Lennie has also been composer for numerous Clint Eastwood's films including Pale Rider, Unforgiven, The Bridges Of Madison County, Absolute Power, True Crime, Space Cowboys, and Bird, the award- winning tribute to legendary bebop artist Charlie Parker. In 1994 he won an Emmy for his score for the Showtime film Lush Life.
Lennie Niehaus admits that he “has every reason to be proud and happy”. In his early career he was acclaimed internationally as jazz altoist, composer and arranger (Stan Kenton and his own six albums as leader). Then, in these latter years, Lennie has garnered accolades as a leading Hollywood film composer. Yet he has always continued to utilise and expose his jazz background. This has culminated in his much-envied assignment as musical director and composer on the upcoming Charlie Parker Bird film, produced and directed by Clint Eastwood.
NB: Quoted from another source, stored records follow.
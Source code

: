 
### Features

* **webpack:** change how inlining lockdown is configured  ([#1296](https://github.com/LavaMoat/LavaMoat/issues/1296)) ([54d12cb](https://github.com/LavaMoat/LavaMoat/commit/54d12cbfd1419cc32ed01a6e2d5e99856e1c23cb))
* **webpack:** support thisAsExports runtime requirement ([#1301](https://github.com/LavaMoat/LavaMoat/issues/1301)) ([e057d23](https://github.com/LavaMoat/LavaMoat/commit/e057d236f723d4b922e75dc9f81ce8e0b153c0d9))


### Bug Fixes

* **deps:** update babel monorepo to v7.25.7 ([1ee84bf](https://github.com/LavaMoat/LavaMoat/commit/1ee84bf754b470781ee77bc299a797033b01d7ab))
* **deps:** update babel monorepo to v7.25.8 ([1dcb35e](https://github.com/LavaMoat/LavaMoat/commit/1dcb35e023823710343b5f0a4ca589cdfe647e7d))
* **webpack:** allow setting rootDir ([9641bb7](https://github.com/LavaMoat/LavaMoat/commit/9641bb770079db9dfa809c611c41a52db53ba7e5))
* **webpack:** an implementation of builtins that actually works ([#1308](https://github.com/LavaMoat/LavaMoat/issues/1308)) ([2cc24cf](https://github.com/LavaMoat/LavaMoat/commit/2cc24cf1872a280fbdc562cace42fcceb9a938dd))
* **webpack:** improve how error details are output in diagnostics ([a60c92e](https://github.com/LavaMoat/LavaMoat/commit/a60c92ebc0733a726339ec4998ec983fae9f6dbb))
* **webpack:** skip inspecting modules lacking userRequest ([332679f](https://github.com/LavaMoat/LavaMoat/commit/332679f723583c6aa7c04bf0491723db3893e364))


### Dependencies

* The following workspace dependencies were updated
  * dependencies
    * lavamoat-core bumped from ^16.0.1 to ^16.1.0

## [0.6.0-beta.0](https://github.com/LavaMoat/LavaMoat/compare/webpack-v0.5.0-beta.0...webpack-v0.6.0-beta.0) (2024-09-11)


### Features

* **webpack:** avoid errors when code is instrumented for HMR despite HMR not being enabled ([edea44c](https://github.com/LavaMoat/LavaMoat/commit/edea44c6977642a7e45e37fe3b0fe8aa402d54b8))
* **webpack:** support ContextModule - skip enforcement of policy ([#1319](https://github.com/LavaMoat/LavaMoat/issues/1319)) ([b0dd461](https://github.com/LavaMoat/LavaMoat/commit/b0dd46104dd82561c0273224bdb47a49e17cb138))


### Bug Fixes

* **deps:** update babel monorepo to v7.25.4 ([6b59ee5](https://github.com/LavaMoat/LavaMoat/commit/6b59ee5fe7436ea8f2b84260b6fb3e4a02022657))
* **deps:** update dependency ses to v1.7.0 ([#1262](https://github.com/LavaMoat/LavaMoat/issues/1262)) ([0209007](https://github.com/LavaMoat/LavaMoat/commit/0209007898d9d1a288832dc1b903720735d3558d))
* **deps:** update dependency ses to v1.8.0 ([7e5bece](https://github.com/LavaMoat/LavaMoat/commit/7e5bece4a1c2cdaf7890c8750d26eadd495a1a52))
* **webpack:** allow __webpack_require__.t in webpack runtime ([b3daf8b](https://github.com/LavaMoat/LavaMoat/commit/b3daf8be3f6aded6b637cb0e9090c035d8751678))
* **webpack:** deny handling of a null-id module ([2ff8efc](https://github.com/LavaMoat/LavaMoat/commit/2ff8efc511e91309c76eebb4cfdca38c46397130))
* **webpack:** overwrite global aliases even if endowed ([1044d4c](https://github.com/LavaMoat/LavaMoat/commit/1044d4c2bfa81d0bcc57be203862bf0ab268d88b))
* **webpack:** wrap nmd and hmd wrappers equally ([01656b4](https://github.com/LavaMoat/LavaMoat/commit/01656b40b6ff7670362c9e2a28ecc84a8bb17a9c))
Lennie’s sister was a concert pianist and his father was an expert violinist. Père Niehaus started his son on violin at age seven. “I went from violin to oboe to bassoon,” Lennie recalled. “Then, at thirteen, I took up alto and clarinet.” He went on: “I was always interested in composing and writing; I wrote music as a young teenager. I had always heard advanced chords, listening to my sister and father play romantic era music.” In 1946, while still studying music at college, Lennie started his professional career, along with reedmen Herb Geller, Herbie Steward and Teddy Edwards. He went with the Stan Kenton orchestra for six months, and then was drafted into the Army in 1952. Discharged in 1954, he rejoined Kenton for five years.
“I left in 1959"I wanted to write. I came back to town (Los Angeles) to arrange for the King Sisters, Mel Tormé, Dean Martin and Carol Burnett.” It was in 1962 that Lennie started orchestrating for that great film composer Jerry Fielding, whose untimely death at a young age musicians still mourn. “I did about sixty or seventy TV shows and films for Jerry,” Lennie recalled. Since Fielding’s death, Lennie has been a leading film composer in his own right. “And I always do my own orchestrating. I always think orchestrally,” Lennie informed.
In films Lennie never forgets his jazz roots. He instanced: “The story of the film City Heat was cast in the ‘thirties. I wrote jazz of that period using people like altoist Marshal Royal. Bill Perkins came in and played like Lester. I had a jazz violinist who sounded like Stephane Grappelli. Then there was a boogie woogie sequence with three pianists Pete Jolly, Mike Land and producer Clint Eastwood.” In the last eight years Lennie had not played his alto at all. Today he’s back blowing, reportedly in top form, although he confessed: “Now I hear a little differently.” The Charlie Parker film, tentatively titled Bird, has just finished shooting. Release is expected for the Autumn.